With the surface acoustic wave resonator of X160° Y-Qz/AT39° X-Qz indicated by the solid line in FIG. 4, an admittance ratio was 75 dB, a resonant quality factor was 46900, and an antiresonant quality factor was 46900, which were all high values. Moreover, a specific bandwidth was 0.070%.


With the surface acoustic wave resonator of (89.0°, 88.7°, 160°)-Qz/AT39° X-Qz indicated by the dashed line in FIG. 4, the admittance ratio was 101 dB, the resonant quality factor was 107000, and the antiresonant quality factor was 375000, which were all even higher values.
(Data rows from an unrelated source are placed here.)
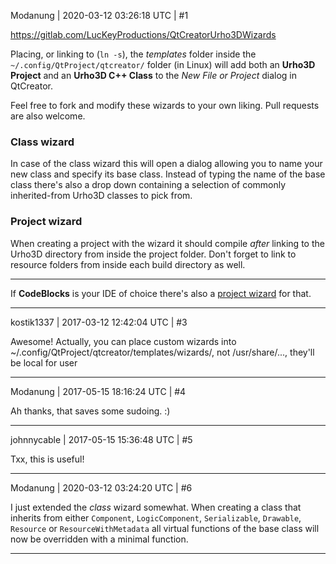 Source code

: Modanung | 2020-03-12 03:26:18 UTC | #1

https://gitlab.com/LucKeyProductions/QtCreatorUrho3DWizards

Placing, or linking to (`ln -s`), the _templates_ folder inside the `~/.config/QtProject/qtcreator/` folder (in Linux) will add both an **Urho3D Project** and an **Urho3D C++ Class** to the _New File or Project_ dialog in QtCreator.

Feel free to fork and modify these wizards to your own liking. Pull requests are also welcome.

### Class wizard

In case of the class wizard this will open a dialog allowing you to name your new class and specify its base class. Instead of typing the name of the base class there's also a drop down containing a selection of commonly inherited-from Urho3D classes to pick from.

### Project wizard

When creating a project with the wizard it should compile _after_ linking to the Urho3D directory from inside the project folder. Don't forget to link to resource folders from inside each build directory as well.

-----

If **CodeBlocks** is your IDE of choice there's also a [project wizard](https://discourse.urho3d.io/t/urho3d-codeblocks-wizard/1379) for that.

-------------------------

kostik1337 | 2017-03-12 12:42:04 UTC | #3

Awesome! Actually, you can place custom wizards into ~/.config/QtProject/qtcreator/templates/wizards/, not /usr/share/..., they'll be local for user

-------------------------

Modanung | 2017-05-15 18:16:24 UTC | #4

Ah thanks, that saves some sudoing. :)

-------------------------

johnnycable | 2017-05-15 15:36:48 UTC | #5

Txx, this is useful!

-------------------------

Modanung | 2020-03-12 03:24:20 UTC | #6

I just extended the *class* wizard somewhat. When creating a class that inherits from either `Component`, `LogicComponent`, `Serializable`, `Drawable`, `Resource` or `ResourceWithMetadata` all virtual functions of the base class will now be overridden with a minimal function.

-------------------------

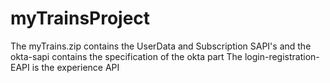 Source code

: # myTrainsProject
The myTrains.zip contains the UserData and Subscription SAPI's and the okta-sapi contains the specification of the okta part
The login-registration-EAPI is the experience API
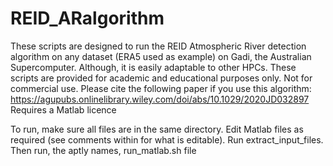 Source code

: # REID_ARalgorithm
These scripts are designed to run the REID Atmospheric River detection algorithm on any dataset (ERA5 used as example) 
on Gadi, the Australian Supercomputer. Although, it is easily adaptable to other HPCs.
These scripts are provided for academic and educational purposes only. Not for commercial use. 
Please cite the following paper if you use this algorithm: https://agupubs.onlinelibrary.wiley.com/doi/abs/10.1029/2020JD032897
Requires a Matlab licence

To run, make sure all files are in the same directory. Edit Matlab files as required (see comments within for what is editable). Run extract_input_files. Then run, the aptly names, run_matlab.sh file
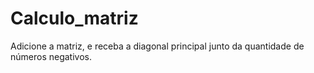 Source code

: # Calculo_matriz
Adicione a matriz, e receba a diagonal principal junto da quantidade de números negativos.
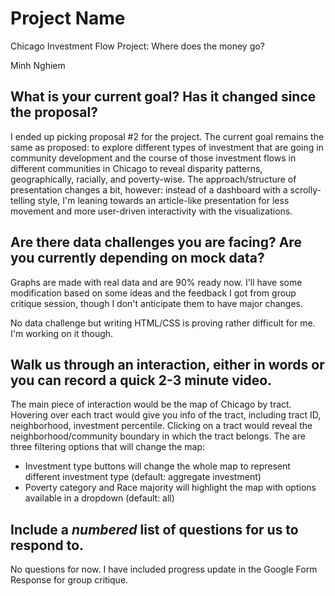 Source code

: # Project Name
Chicago Investment Flow Project: Where does the money go?

Minh Nghiem

## What is your current goal? Has it changed since the proposal?

I ended up picking proposal #2 for the project. The current goal remains the same as proposed: to explore different types of investment that are going in community development and the course of those investment flows in different communities in Chicago to reveal disparity patterns, geographically, racially, and poverty-wise. The approach/structure of presentation changes a bit, however: instead of a dashboard with a scrolly-telling style, I'm leaning towards an article-like presentation for less movement and more user-driven interactivity with the visualizations.

## Are there data challenges you are facing? Are you currently depending on mock data?
Graphs are made with real data and are 90% ready now. I'll have some modification based on some ideas and the feedback I got from group critique session, though I don't anticipate them to have major changes.

No data challenge but writing HTML/CSS is proving rather difficult for me. I'm working on it though.

## Walk us through an interaction, either in words or you can record a quick 2-3 minute video.
The main piece of interaction would be the map of Chicago by tract. Hovering over each tract would give you info of the tract, including tract ID, neighborhood, investment percentile. Clicking on a tract would reveal the neighborhood/community boundary in which the tract belongs. The are three filtering options that will change the map:
- Investment type buttons will change the whole map to represent different investment type (default: aggregate investment)
- Poverty category and Race majority will highlight the map with options available in a dropdown (default: all)

## Include a _numbered_ list of questions for us to respond to.
No questions for now. I have included progress update in the Google Form Response for group critique. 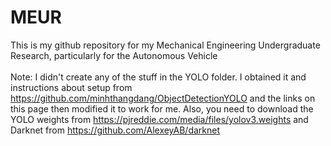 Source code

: # MEUR
This is my github repository for my Mechanical Engineering Undergraduate Research, particularly for the Autonomous Vehicle<br><br>
Note: I didn't create any of the stuff in the YOLO folder. I obtained it and instructions about setup from https://github.com/minhthangdang/ObjectDetectionYOLO and the links on this page then modified it to work for me. Also, you need to download the YOLO weights from https://pjreddie.com/media/files/yolov3.weights and Darknet from https://github.com/AlexeyAB/darknet
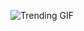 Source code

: 
<!-- GIF_SECTION -->
![Trending GIF](https://media4.giphy.com/media/v1.Y2lkPThiYjIxNzcyOXltdXR3dzZyeWFwc3lwcDh2Z2wzb3J3Mm5xMGlrNHIyMWs0bXZwZCZlcD12MV9naWZzX3NlYXJjaCZjdD1n/WQxhrCs2cHuyA/giphy.gif)
<!-- END_GIF_SECTION -->
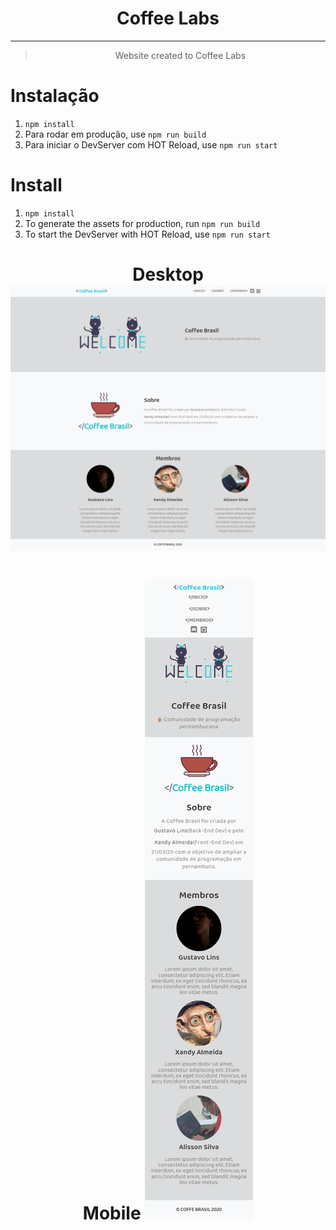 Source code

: <h1 align="center">
    Coffee Labs
</h1>

---

<blockquote align="center">
	Website created to Coffee Labs
</blockquote>

# Instalação

1. `npm install`
2. Para rodar em produção, use `npm run build`
3. Para iniciar o DevServer com HOT Reload, use `npm run start`

# Install

1. `npm install`
2. To generate the assets for production, run `npm run build`
3. To start the DevServer with HOT Reload, use `npm run start`

<h1 align="center">
  Desktop
  <img alt="Layout desktop" src="./src/img/layout-desktop.png" />
</h1>
<h1 align="center">
  Mobile
  <img alt="Layout mobile" src="./src/img/layout-mobile.png" />
</h1>
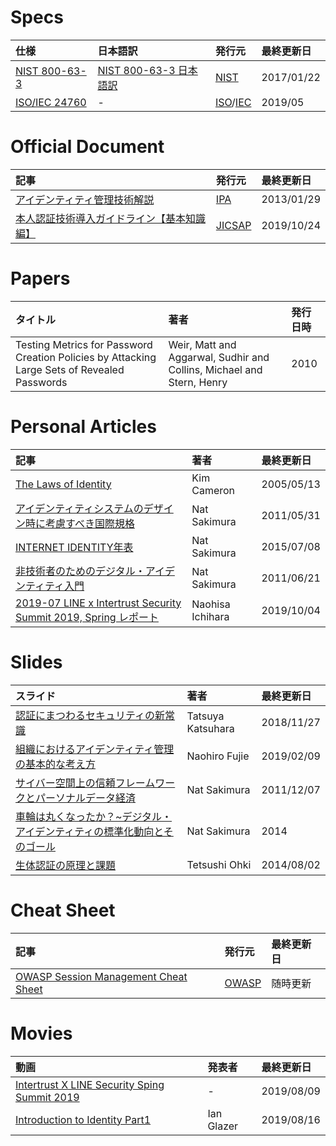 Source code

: # Specs
|仕様|日本語訳|発行元|最終更新日|
|:---|:---|:---|:---|
|[NIST 800-63-3](https://pages.nist.gov/800-63-3/)|[NIST 800-63-3 日本語訳](https://openid-foundation-japan.github.io/800-63-3-final/index.ja.html)|[NIST](https://www.nist.gov/)|2017/01/22|
|[ISO/IEC 24760](https://standards.iso.org/ittf/PubliclyAvailableStandards/index.html)|-|[ISO](https://www.iso.org/)/[IEC](https://www.iec.ch/)|2019/05|

# Official Document
|記事|発行元|最終更新日|
|:---|:---|:---|
|[アイデンティティ管理技術解説](https://www.ipa.go.jp/security/idm/)|[IPA](https://www.ipa.go.jp)|2013/01/29|
|[本人認証技術導入ガイドライン【基本知識編】](https://www.jicsap.com/public/guidelines.htm)|[JICSAP](http://jicsap.com/)|2019/10/24|

# Papers
|タイトル|著者|発行日時|
|:---|:---|:---|
|Testing Metrics for Password Creation Policies by Attacking Large Sets of Revealed Passwords|Weir, Matt and Aggarwal, Sudhir and Collins, Michael and Stern, Henry|2010|

# Personal Articles
|記事|著者|最終更新日|
|:---|:---|:---|
|[The Laws of Identity](https://www.identityblog.com/stories/2005/05/13/TheLawsOfIdentity.pdf)|Kim Cameron|2005/05/13|
|[アイデンティティシステムのデザイン時に考慮すべき国際規格](https://www.sakimura.org/2011/05/1111/)|Nat Sakimura|2011/05/31|
|[INTERNET IDENTITY年表](http://www.sakimura.org/misc/internet_identity_history/)|Nat Sakimura|2015/07/08|
|[非技術者のためのデジタル・アイデンティティ入門](https://www.sakimura.org/2011/06/1124/)|Nat Sakimura|2011/06/21|
|[2019-07 LINE x Intertrust Security Summit 2019, Spring レポート](https://engineering.linecorp.com/ja/blog/line-x-intertrust-security-summit-2019-spring-report/)|Naohisa Ichihara|2019/10/04|

# Slides
|スライド|著者|最終更新日|
|:---|:---|:---|
|[認証にまつわるセキュリティの新常識](https://speakerdeck.com/kthrtty/ren-zheng-nimatuwarusekiyuriteifalsexin-chang-shi)|Tatsuya Katsuhara|2018/11/27|
|[組織におけるアイデンティティ管理の基本的な考え方](https://www.slideshare.net/naohiro.fujie/ss-131091269)|Naohiro Fujie|2019/02/09|
|[サイバー空間上の信頼フレームワークとパーソナルデータ経済](https://www.slideshare.net/nat_sakimura/ss-10499356)|Nat Sakimura|2011/12/07|
|[車輪は丸くなったか？~デジタル・アイデンティティの標準化動向とそのゴール](https://www.slideshare.net/nat_sakimura/ss-61772181)|Nat Sakimura|2014|
|[生体認証の原理と課題](http://www.mims.meiji.ac.jp/education/project/suuriB/2014.files/amsB20140802Ohki.pdf)|Tetsushi Ohki|2014/08/02|

# Cheat Sheet
|記事|発行元|最終更新日|
|:---|:---|:---|
|[OWASP Session Management Cheat Sheet](https://www.owasp.org/index.php/Session_Management_Cheat_Sheet)|[OWASP](https://www.owasp.org)|随時更新|


# Movies
|動画|発表者|最終更新日|
|:---|:---|:---|
|[Intertrust X LINE Security Sping Summit 2019](https://www.youtube.com/playlist?list=PL6Bi8wZB72dZ7gvwaZrh8Odnckv58-svw)|-|2019/08/09|
|[Introduction to Identity Part1](https://www.youtube.com/watch?v=T5w1EXqMqR0)|Ian Glazer|2019/08/16|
Moreover, the specific bandwidth was 0.083%.


As described above, in a surface acoustic wave resonator in which the X-cut 160° Y-propagation quartz-crystal substrate QS2 having a normalized plate thickness h/λ of 0.18 is bonded over the AT-cut 39° X-propagation quartz-crystal substrate QS1, superior resonance characteristics which cannot be obtained with a stand-alone quartz-crystal substrate are obtained.


In addition, by giving the quartz-crystal substrate QS2 the cut angle φ2=89.0° and the cut angle θ2=88.7° so that the quartz-crystal substrate QS2 is slightly deviated from an X-cut, even more superior resonance characteristics are obtained.


<Allowable Range of Euler Angles (φ1, θ1, ψ1) of Quartz-crystal Substrate QS1>

Next, an allowable range of the Euler angles (φ1, θ1, ψ1) of the quartz-crystal substrate QS1 will be explained with reference to FIGS. 5 to 7.



FIG. 5 is a graph showing a result of a theoretical analysis of cut angle φ1 dependence of the quartz-crystal substrate QS1 with respect to propagation attenuation of the surface acoustic wave resonator according to the first embodiment.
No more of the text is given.